The story of how the South Australia wine was added to the blends is well known. During blending sessions in early 2019, the team thought the Bin 149 Cabernet Sauvignon lacked a little sweetness in the mid-palate, and as they happened to have some benchmarking samples from home with them, they added “a couple of drops”. So the Bin 149 was born; the same was done for the Quantum, which has 13% Australian Shiraz.
Winemaker Steph Dutton is certainly alive to the publicity value of the exercise
Very few winemakers have attempted multi-country blends – even Penfolds, which happily mixes multiple regions in Grange. One who has tried it, with some success, is Jean-Charles Boisset of the Burgundy dynasty, who is based in Napa and owns Raymond Vineyards and Sonoma’s Buena Vista among others. His JCB No3 is a blend of Pinot Noirs from Côte de Nuits and the Sebastopol Hills.

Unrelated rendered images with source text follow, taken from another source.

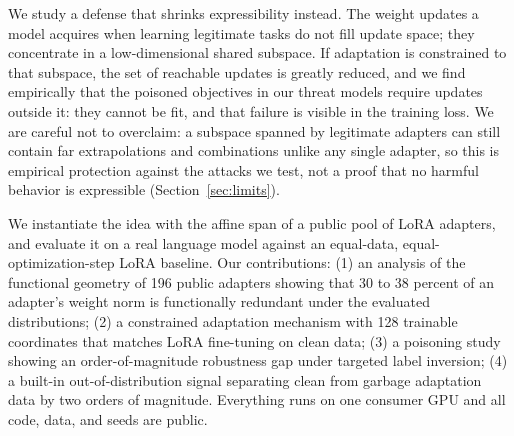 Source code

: \documentclass[10pt]{article}
\begin{document}
We study a defense that shrinks expressibility instead. The weight updates a
model acquires when learning legitimate tasks do not fill update space; they
concentrate in a low-dimensional shared subspace. If adaptation is constrained
to that subspace, the set of reachable updates is greatly reduced, and we find
empirically that the poisoned objectives in our threat models require updates
outside it: they cannot be fit, and that failure is visible in the training
loss. We are careful not to overclaim: a subspace spanned by legitimate
adapters can still contain far extrapolations and combinations unlike any
single adapter, so this is empirical protection against the attacks we test,
not a proof that no harmful behavior is expressible (Section~\ref{sec:limits}).

We instantiate the idea with the affine span of a public pool of LoRA adapters,
and evaluate it on a real language model against an equal-data,
equal-optimization-step LoRA baseline. Our contributions: (1) an analysis
of the functional geometry of 196 public adapters showing that 30 to 38
percent of an adapter's weight norm is functionally redundant under the
evaluated distributions; (2) a constrained adaptation mechanism with 128 trainable coordinates
that matches LoRA fine-tuning on clean data; (3) a poisoning study showing an
order-of-magnitude robustness gap under targeted label inversion; (4) a
built-in out-of-distribution signal separating clean from garbage adaptation
data by two orders of magnitude. Everything runs on one consumer GPU and all
code, data, and seeds are public.
\end{document}
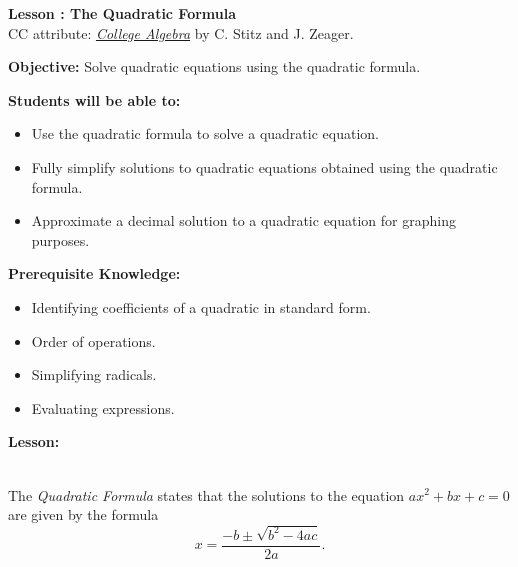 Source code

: \documentclass[12pt]{article}
\theoremstyle{definition}
\begin{document}
{\bf \large Lesson : The Quadratic Formula}\label{les:the_quadratic_formula}
\\ CC attribute: \href{http://www.stitz-zeager.com}{\it{College Algebra}} by C. Stitz and J. Zeager. 
\hfill \doclicenseImage[imagewidth=5em]\\
\par
{\bf Objective:} Solve quadratic equations using the quadratic formula.\\
\par
{\bf Students will be able to:}
\begin{itemize}
	\item Use the quadratic formula to solve a quadratic equation.
	\item Fully simplify solutions to quadratic equations obtained using the quadratic formula.
	\item Approximate a decimal solution to a quadratic equation for graphing purposes.
\end{itemize}
{\bf Prerequisite Knowledge:}
\begin{itemize}
	\item Identifying coefficients of a quadratic in standard form.
	\item Order of operations.
	\item Simplifying radicals.
	\item Evaluating expressions.
\end{itemize}
\hrulefill

{\bf Lesson:}\\
\ \par
The {\it Quadratic Formula} states that the solutions to the equation $ax^2+bx+c=0$ are given by the formula
$$x=\dfrac{-b\pm\sqrt{b^2-4ac}}{2a}.$$
  
\end{document}
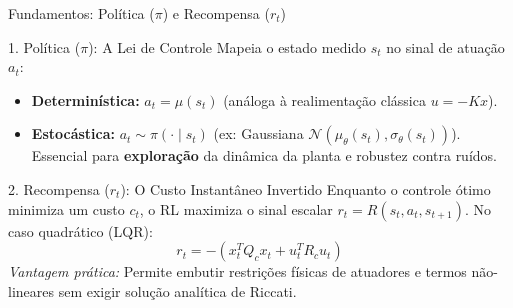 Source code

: \documentclass[11pt, aspectratio=169]{beamer}
\begin{document}
\begin{frame}{Fundamentos: Política ($\pi$) e Recompensa ($r_t$)}
    \begin{block}{1. Política ($\pi$): A Lei de Controle}
        Mapeia o estado medido $s_t$ no sinal de atuação $a_t$:
        \begin{itemize}
            \item \textbf{Determinística:} $a_t = \mu(s_t)$ (análoga à realimentação clássica $u = -Kx$).
            \item \textbf{Estocástica:} $a_t \sim \pi(\cdot \mid s_t)$ (ex: Gaussiana $\mathcal{N}(\mu_\theta(s_t), \sigma_\theta(s_t))$). Essencial para \textbf{exploração} da dinâmica da planta e robustez contra ruídos.
        \end{itemize}
    \end{block}

    \begin{alertblock}{2. Recompensa ($r_t$): O Custo Instantâneo Invertido}
        Enquanto o controle ótimo minimiza um custo $c_t$, o RL maximiza o sinal escalar $r_t = R(s_t, a_t, s_{t+1})$. No caso quadrático (LQR):
        \[ r_t = -\left( x_t^T Q_c x_t + u_t^T R_c u_t \right) \]
        \textit{Vantagem prática:} Permite embutir restrições físicas de atuadores e termos não-lineares sem exigir solução analítica de Riccati.
    \end{alertblock}
\end{frame}
\end{document}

Like Dutton, Boisset’s aim is for the two regions to complement each other. “We’re not trying to achieve homogeneity within the wine,” he told Club Oenologique. “That would be uninteresting and ultimately lose the expression of the terroirs we so value.”
Boisset’s wine is a more or less equal blend of the two regions; Dutton has no intention of upping her Australian-wine percentage by that much, although she says it will vary. And like Boisset (a natural showman) she’s certainly alive to the publicity value of the exercise. “Much as the Cabernet percentage of Grange [typically less than 5%] becomes a magical focal point at each release, I imagine this number may garner interest from year to year, too.”

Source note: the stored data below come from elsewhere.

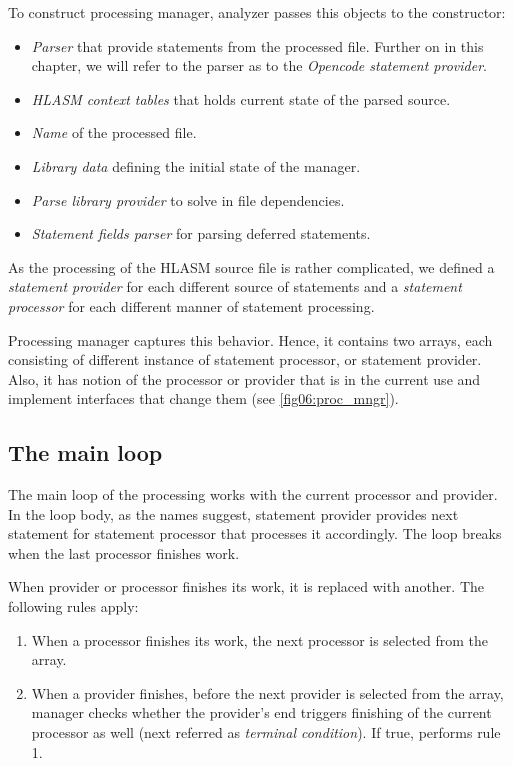 To construct processing manager, analyzer passes this objects to the constructor:
\begin{itemize}
	\item \emph{Parser} that provide statements from the processed file. Further on in this chapter, we will refer to the parser as to the \emph{Opencode statement provider}.
	\item \emph{HLASM context tables} that holds current state of the parsed source.
	\item \emph{Name} of the processed file.
	\item \emph{Library data} defining the initial state of the manager.
	\item \emph{Parse library provider} to solve in file dependencies.
	\item \emph{Statement fields parser} for parsing deferred statements. 
\end{itemize}

As the processing of the HLASM source file is rather complicated, we defined a \emph{statement provider} for each different source of statements and a \emph{statement processor} for each different manner of statement processing.

Processing manager captures this behavior. Hence, it contains two arrays, each consisting of different instance of statement processor, or statement provider.  Also, it has notion of the processor or provider that is in the current use and implement interfaces that change them (see \cref{fig06:proc_mngr}).

\subsection{The main loop}

The main loop of the processing works with the current processor and provider. In the loop body, as the names suggest, statement provider provides next statement for statement processor that processes it accordingly. The loop breaks when the last processor finishes work.

When provider or processor finishes its work, it is replaced with another. The following rules apply:

\begin{enumerate}
	\item When a processor finishes its work, the next processor is selected from the array.
	\item When a provider finishes, before the next provider is selected from the array, manager checks whether the provider's end triggers finishing of the current processor as well (next referred as \emph{terminal condition}). If true, performs rule 1.
\end{enumerate}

These are smart wines. They are finely crafted and delicious. The £545 Quantum is superlative. Its fruit is from Diamond Mountain and Oakville; its magnificent tannin structure (it won’t be ready to drink for a decade) puts me in mind of the famously long-lived Cabernets of Diamond Creek.
Bin 149 is similarly well-made but its plushness and creaminess are obviously there to please an international audience: it’s accomplished but somehow stateless, a wine destined for top restaurants from Dublin to Dubai. Bin 600 and Bin 704 are succulent and delicious, both with characteristics that place them squarely in California.

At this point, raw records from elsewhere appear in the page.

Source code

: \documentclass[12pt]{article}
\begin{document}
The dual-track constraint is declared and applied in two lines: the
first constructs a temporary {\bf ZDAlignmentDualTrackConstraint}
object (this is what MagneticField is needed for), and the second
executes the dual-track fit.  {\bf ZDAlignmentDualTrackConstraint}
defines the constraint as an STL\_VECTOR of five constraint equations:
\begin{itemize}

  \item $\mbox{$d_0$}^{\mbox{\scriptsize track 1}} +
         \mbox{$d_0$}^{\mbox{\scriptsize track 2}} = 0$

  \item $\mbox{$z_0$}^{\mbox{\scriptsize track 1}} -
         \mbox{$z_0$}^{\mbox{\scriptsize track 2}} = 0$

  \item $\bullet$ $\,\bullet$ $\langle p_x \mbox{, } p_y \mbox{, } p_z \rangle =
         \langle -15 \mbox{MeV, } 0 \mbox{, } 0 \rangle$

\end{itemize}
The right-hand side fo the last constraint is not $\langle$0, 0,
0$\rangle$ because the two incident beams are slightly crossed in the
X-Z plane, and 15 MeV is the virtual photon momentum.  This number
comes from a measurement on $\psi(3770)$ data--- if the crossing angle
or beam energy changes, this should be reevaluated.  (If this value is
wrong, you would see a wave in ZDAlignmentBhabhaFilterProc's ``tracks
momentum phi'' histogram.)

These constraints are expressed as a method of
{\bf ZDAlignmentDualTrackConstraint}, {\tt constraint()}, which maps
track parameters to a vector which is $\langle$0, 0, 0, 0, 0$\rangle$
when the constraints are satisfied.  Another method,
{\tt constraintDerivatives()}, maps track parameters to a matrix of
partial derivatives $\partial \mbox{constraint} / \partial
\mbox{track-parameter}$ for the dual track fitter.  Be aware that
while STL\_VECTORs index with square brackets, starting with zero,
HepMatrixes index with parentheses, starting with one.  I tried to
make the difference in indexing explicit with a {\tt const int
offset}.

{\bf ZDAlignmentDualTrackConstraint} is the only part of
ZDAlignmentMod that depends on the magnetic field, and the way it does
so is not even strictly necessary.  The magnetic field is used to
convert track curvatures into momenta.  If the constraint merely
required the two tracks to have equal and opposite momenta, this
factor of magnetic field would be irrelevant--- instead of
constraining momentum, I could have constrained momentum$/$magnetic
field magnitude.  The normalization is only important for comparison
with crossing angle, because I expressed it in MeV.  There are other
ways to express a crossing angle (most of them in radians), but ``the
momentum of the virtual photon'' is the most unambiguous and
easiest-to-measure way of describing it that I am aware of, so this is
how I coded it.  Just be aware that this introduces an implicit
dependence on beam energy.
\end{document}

The portfolio will definitely expand, Dutton says, and they are certainly not wedded to multi-region blending. “You have to know when not to blend.” She sees great potential in Oakville and hopes to source fruit from Atlas Peak and Mount Veeder. “I want to be talking about a single vineyard one day.”
When Orson Welles first saw the RKO studios in Hollywood he said it was like the biggest train set a boy could wish for. Like film directors, winemakers are born experimenters – they love to tinker and adjust – and it’s only the luckiest who have the whole of Napa to play with.
The Penfolds California Collection is available in the UK at Berry Bros & Rudd and Harvey Nichols.